Hints for the investor at the beginning of the trading journey

The stock exchange is a lottery, where you can dramatically change your destiny. It is a chance to become a millionaire or to lose the invested capital. Many beginning traders want to be sure that they will not "go bankrupt". But are there any guarantees of success for those who take part in exchange trade? 

So, let's try to look into it in detail and in order. 

To begin with, it is not enough to have a certain amount of money and the desire to invest it in a profitable project in order to get dividends.  In order to multiply the start-up capital, it is necessary to understand the intricacies of the trading sphere, to be able to choose a reliable broker, and, in general, to understand which method of participation in trading can lead to wealth. 

What is the idea of investing?

Often the idea of investing comes to those who have a deposit bank account, but the low interest offered by the financial institution makes them look for options to increase their capital.

 This is a normal desire, however, it is worth bearing in mind that a higher return on deposits implies higher risks. The main thing is that the investor consciously went for the financial risk and calculated if the project is worth the risk of his capital, because serious investing is not a thousand or two dollars, but larger figures. 

In general, with a sober assessment of risks and the availability of "free" money, the best solution can be an investment in a popular asset such as securities (stocks, bonds). But before that, it is highly recommended to master the nuances of trading on the stock exchanges.

What is a share?

Hints for the investor at the beginning of the trading journey review

It is an equity security, which confirms the right of ownership. In other words, the purchase of shares in a company (i.e. investing in the company) means that the investor is buying an equity interest. The size of the stake depends on the number of shares purchased and their percentage in the total amount of securities issued.

Income from investing in shares is possible:

  • the process of buying and selling shares;
  • through dividends (a percentage of the company's profits, which is calculated over a certain period).

Classification of shares

In the financial environment it is customary to distinguish between two categories of shares: 

  1. preferred (AP). 

Such securities, as a rule, up to 25% of the total number issued by an enterprise or company. 

The advantages of buying such shares are:

  • a fixed amount of payout, 
  • guaranteed and regular dividends;
  • priority of receiving a share in the event of bankruptcy/liquidation of the company. 

The price of preference shares is an order of magnitude lower than that of ordinary shares. The reason is its lower liquidity and impossibility to participate in voting. If the investor is counting on long-term investment, they are definitely more interesting and profitable over longer distances.

  1. common shares (JSC). 

The proportion of shares of this type in companies should not exceed 75%. 
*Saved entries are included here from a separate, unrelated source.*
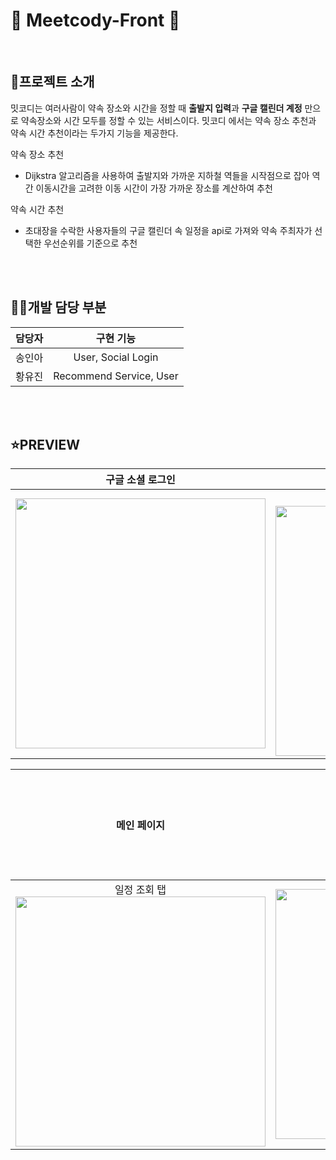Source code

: # 💙 Meetcody-Front 💙
<br>

## 🌱프로젝트 소개
밋코디는 여러사람이 약속 장소와 시간을 정할 때 **출발지 입력**과 **구글 캘린더 계정** 만으로 약속장소와 시간 모두를 정할 수 있는 서비스이다. 밋코디 에서는 약속 장소 추천과 약속 시간 추천이라는 두가지 기능을 제공한다.

약속 장소 추천
- Dijkstra 알고리즘을 사용하여 출발지와 가까운 지하철 역들을 시작점으로 잡아 역간 이동시간을 고려한 이동 시간이 가장 가까운 장소를 계산하여 추천

약속 시간 추천
- 초대장을 수락한 사용자들의 구글 캘린더 속 일정을 api로 가져와 약속 주최자가 선택한 우선순위를 기준으로 추천

<br>
<br>

## 👩‍💻개발 담당 부분
| 담당자 | 구현 기능 |
|:------:|:------:|
| 송인아 | User, Social Login |
| 황유진 | Recommend Service, User |

<br><br>

## ⭐️PREVIEW

|구글 소셜 로그인 | 메인 페이지 | 초대 수락 페이지 | 일정 상세 확인 페이지 |
|:------:|:------:|:------:|:------:|
| <img src="https://user-images.githubusercontent.com/53734935/168985728-496b8210-80af-42a9-9470-e130033d35f3.png" height="400"> | 약속 생성, 초대된 약속 확인 탭<br><img src="https://user-images.githubusercontent.com/53734935/168985906-04046097-3b94-4e43-b5ec-28a2a9a1ac9a.png" height="400"> | <img src="https://user-images.githubusercontent.com/53734935/168985936-c335cef4-475f-417f-a393-4084231b67d4.png" height="400"> | <img src="https://user-images.githubusercontent.com/53734935/168985982-f5e9685c-f566-4170-8c07-f7eb5158a090.png" height="400">|

| 메인 페이지 | 추천 장소, 추천 시간 선택 페이지 | 약속 생성 페이지 |
|:------:|:------:|:------:| 
| 일정 조회 탭<br> <img src="https://user-images.githubusercontent.com/53734935/168986051-9066d06e-1c07-4734-9e65-f0a11ef97adb.png" height="400"> | <img src="https://user-images.githubusercontent.com/53734935/168986014-56958a40-8c9c-45e6-9f93-4347b3079183.png" height="400"> |  |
Advantages for the investor of acquiring such shares:

  • receiving profit from their sale;
  • receipt of dividends;
  • the right to claim the property of the company in case of its liquidation;
  • the right to repurchase new issued securities before they are placed on the market, etc. 

The ownership of ordinary shares (for example, their small number) assumes nominal participation in voting. Also, an investor in this type of stock has no way of getting back the money invested.

The exchange rate of common stock rises faster than that of preferred stock, so the investor has the opportunity to get a return on the sale in a shorter period of time.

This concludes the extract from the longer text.